I could be completely wrong about the guy, of course. This is just what I’ve surmised about him from following his career(s) for a few decades, and from the deep sense of authenticity I got from him in the brief time we were in the same room. (Okay, we were also in the same room for three hours afterwards, but the Sprint Center arena is a REALLY BIG ROOM and he was pretty busy at the time.) I’m sure he is thoroughly human. I’m sure he has bad days, and I’m sure I don’t ever want to piss him off. *grin* But he inspires me to try to be more authentic myself, to let myself care deeply about the stuff I care about, and to work hard while still managing to laugh a lot of the time. Not a bad sort of hero to have, methinks.

[And before anybody else asks. No, I do not have any advice to give you on how to arrange for a meet’n’greet with anyone in the E Street Band or anyone else. I really have no idea how these things usually happen. Mine came about via the good fortune of being in the right place, in the right time, and perhaps with the right attitude about such things although who knows. All I can say for sure is, enjoy the experiences you get and be kind to the people you meet, and you won’t have too many regrets.]

* * * * * * * * * *

Getting to meet someone I admire so much was just one of several memorable kindnesses that were extended to me over the course of the weekend. I was a lucky, lucky girl. I got to spend time with some friends I don’t get to see often enough, and I got to meet some new friends I liked a great deal. Even the crescent moon over the gleaming silver Sprint Center seemed to be shining down with a particular benevolence on Saturday night.

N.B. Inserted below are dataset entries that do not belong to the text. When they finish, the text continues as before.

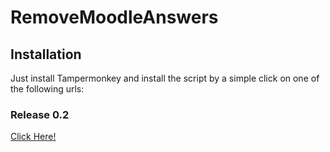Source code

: # RemoveMoodleAnswers

## Installation
Just install Tampermonkey and install the script by a simple
click on one of the following urls:

### Release 0.2
[Click Here!](https://github.com/Alex3434/RemoveMoodleAnswers/releases/download/0.2/Remove.Moodle.Answers.user.js)
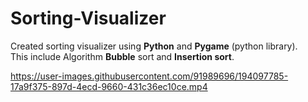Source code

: # Sorting-Visualizer
Created sorting visualizer using **Python** and **Pygame** (python library).</br>
This include Algorithm **Bubble** sort and **Insertion sort**.


https://user-images.githubusercontent.com/91989696/194097785-17a9f375-897d-4ecd-9660-431c36ec10ce.mp4

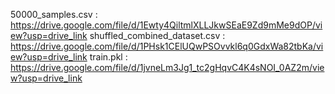 50000_samples.csv : https://drive.google.com/file/d/1Ewty4QiltmlXLLJkwSEaE9Zd9mMe9dOP/view?usp=drive_link
shuffled_combined_dataset.csv :
https://drive.google.com/file/d/1PHsk1CElUQwPSOvvkl6q0GdxWa82tbKa/view?usp=drive_link
train.pkl : 
https://drive.google.com/file/d/1jvneLm3Jg1_tc2gHqvC4K4sNOI_0AZ2m/view?usp=drive_link
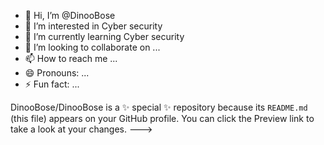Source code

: - 👋 Hi, I’m @DinooBose
- 👀 I’m interested in Cyber security 
- 🌱 I’m currently learning Cyber security
- 💞️ I’m looking to collaborate on ...
- 📫 How to reach me ...
- 😄 Pronouns: ...
- ⚡ Fun fact: ...

DinooBose/DinooBose is a ✨ special ✨ repository because its `README.md` (this file) appears on your GitHub profile.
You can click the Preview link to take a look at your changes.
--->
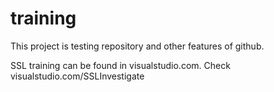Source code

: training
========
This project is testing repository and other features of github.


SSL training can be found in visualstudio.com. Check visualstudio.com/SSLInvestigate
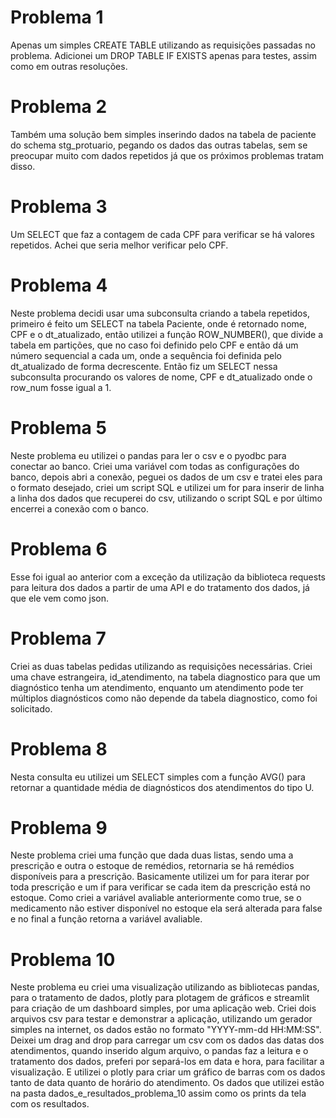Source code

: # Problema 1
Apenas um simples CREATE TABLE utilizando as requisições passadas no problema. Adicionei um DROP TABLE IF EXISTS apenas para testes, assim como em outras resoluções.

# Problema 2
Também uma solução bem simples inserindo dados na tabela de paciente do schema stg_protuario, pegando os dados das outras tabelas, sem se preocupar muito com dados repetidos já que os próximos problemas tratam disso.

# Problema 3
Um SELECT que faz a contagem de cada CPF para verificar se há valores repetidos. Achei que seria melhor verificar pelo CPF.

# Problema 4
Neste problema decidi usar uma subconsulta criando a tabela repetidos, primeiro é feito um SELECT na tabela Paciente, onde é retornado nome, CPF e o dt_atualizado, então utilizei a função ROW_NUMBER(), que divide a tabela em partições, que no caso foi definido pelo CPF e então dá um número sequencial a cada um, onde a sequência foi definida pelo dt_atualizado de forma decrescente. Então fiz um SELECT nessa subconsulta procurando os valores de nome, CPF e dt_atualizado onde o row_num fosse igual a 1.

# Problema 5
Neste problema eu utilizei o pandas para ler o csv e o pyodbc para conectar ao banco. Criei uma variável com todas as configurações do banco, depois abri a conexão, peguei os dados de um csv e tratei eles para o formato desejado, criei um script SQL e utilizei um for para inserir de linha a linha dos dados que recuperei do csv, utilizando o script SQL e por último encerrei a conexão com o banco.

# Problema 6
Esse foi igual ao anterior com a exceção da utilização da biblioteca requests para leitura dos dados a partir de uma API e do tratamento dos dados, já que ele vem como json.

# Problema 7
Criei as duas tabelas pedidas utilizando as requisições necessárias. Criei uma chave estrangeira, id_atendimento, na tabela diagnostico para que um diagnóstico tenha um atendimento, enquanto um atendimento pode ter múltiplos diagnósticos como não depende da tabela diagnostico, como foi solicitado.

# Problema 8
Nesta consulta eu utilizei um SELECT simples com a função AVG() para retornar a quantidade média de diagnósticos dos atendimentos do tipo U.

# Problema 9
Neste problema criei uma função que dada duas listas, sendo uma a prescrição e outra o estoque de remédios, retornaria se há remédios disponíveis para a prescrição. Basicamente utilizei um for para iterar por toda prescrição e um if para verificar se cada item da prescrição está no estoque. Como criei a variável avaliable anteriormente como true, se o medicamento não estiver disponível no estoque ela será alterada para false e no final a função retorna a variável avaliable.

# Problema 10
Neste problema eu criei uma visualização utilizando as bibliotecas pandas, para o tratamento de dados, plotly para plotagem de gráficos e streamlit para criação de um dashboard simples, por uma aplicação web. Criei dois arquivos csv para testar e demonstrar a aplicação, utilizando um gerador simples na internet, os dados estão no formato "YYYY-mm-dd HH:MM:SS". Deixei um drag and drop para carregar um csv com os dados das datas dos atendimentos, quando inserido algum arquivo, o pandas faz a leitura e o tratamento dos dados, preferi por separá-los em data e hora, para facilitar a visualização. E utilizei o plotly para criar um gráfico de barras com os dados tanto de data quanto de horário do atendimento. Os dados que utilizei estão na pasta dados_e_resultados_problema_10 assim como os prints da tela com os resultados.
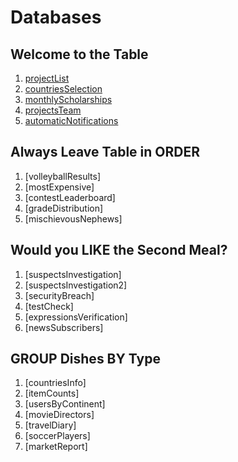 # Databases

## Welcome to the Table 
1. [projectList](https://github.com/nfree2bee/CodeSignal-Databases/blob/master/Welcome%20to%20the%20table/projectList.sql)
2. [countriesSelection](https://github.com/nfree2bee/CodeSignal-Databases/blob/master/Welcome%20to%20the%20table/countriesSelection.sql)
3. [monthlyScholarships](https://github.com/nfree2bee/CodeSignal-Databases/blob/master/Welcome%20to%20the%20table/monthlyScholarships.sql)
4. [projectsTeam](https://github.com/nfree2bee/CodeSignal-Databases/blob/master/Welcome%20to%20the%20table/projectList.sql)
5. [automaticNotifications](https://github.com/nfree2bee/CodeSignal-Databases/blob/master/Welcome%20to%20the%20table/projectsTeam.sql)

## Always Leave Table in ORDER
1. [volleyballResults]
2. [mostExpensive]
3. [contestLeaderboard]
4. [gradeDistribution]
5. [mischievousNephews]

## Would you LIKE the Second Meal?
1. [suspectsInvestigation]
2. [suspectsInvestigation2]
3. [securityBreach]
4. [testCheck]
5. [expressionsVerification]
6. [newsSubscribers]

## GROUP Dishes BY Type
1. [countriesInfo]
2. [itemCounts]
3. [usersByContinent]
4. [movieDirectors]
5. [travelDiary]
6. [soccerPlayers]
7. [marketReport]

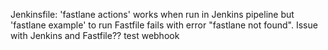 Jenkinsfile: 'fastlane actions' works when run in Jenkins pipeline but 'fastlane example' to run Fastfile fails with error "fastlane not found". Issue with Jenkins and Fastfile??
test webhook
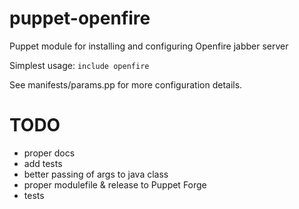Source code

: puppet-openfire
===============

Puppet module for installing and configuring Openfire jabber server

Simplest usage:
`include openfire`

See manifests/params.pp for more configuration details.

TODO
====
- proper docs
- add tests
- better passing of args to java class
- proper modulefile & release to Puppet Forge
- tests
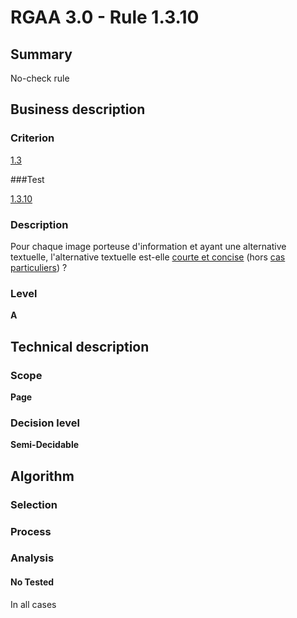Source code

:# RGAA 3.0 -  Rule 1.3.10

## Summary

No-check rule

## Business description

### Criterion

[1.3](http://references.modernisation.gouv.fr/referentiel-technique-0#crit-1-3)

###Test

[1.3.10](http://references.modernisation.gouv.fr/referentiel-technique-0#test-1-3-10)

### Description

Pour chaque image porteuse d'information et ayant une alternative textuelle, l'alternative textuelle est-elle <a href="http://references.modernisation.gouv.fr/referentiel-technique-0#mAltCC">courte et concise</a> (hors <a href="http://references.modernisation.gouv.fr/referentiel-technique-0#cpCrit1-3" title="Cas particuliers pour le crit&egrave;re 1.3">cas particuliers</a>) ?

### Level

**A**

## Technical description

### Scope

**Page**

### Decision level

**Semi-Decidable**

## Algorithm

### Selection

### Process

### Analysis

#### No Tested 

In all cases
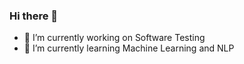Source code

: ### Hi there 👋

- 🔭 I’m currently working on Software Testing
- 🌱 I’m currently learning Machine Learning and NLP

After the meet & greet I found my way to the arena floor and, because it was the sort of weekend when things happen easily (like walking near the arena and turning around to realize that a Twitter friend that I’d hoped to meet just happened to be walking right behind me), I almost immediately located two different groups of friends at the back of the pit. I said hi to both groups, filled them in on a bit of where I’d been and what I’d been doing; and then because I had to choose one group to hang with during the show, I chose the ones who were over towards the side of the back of the pit. There was a lot of room there, which meant we’d have room to dance and an unobstructed view of the stage. And since I probably would have been hanging with these folks during the lottery anyway, I was in the same spot I would’ve been in regardless, which assuaged any lingering guilt feelings I might have had over my good fortune that evening.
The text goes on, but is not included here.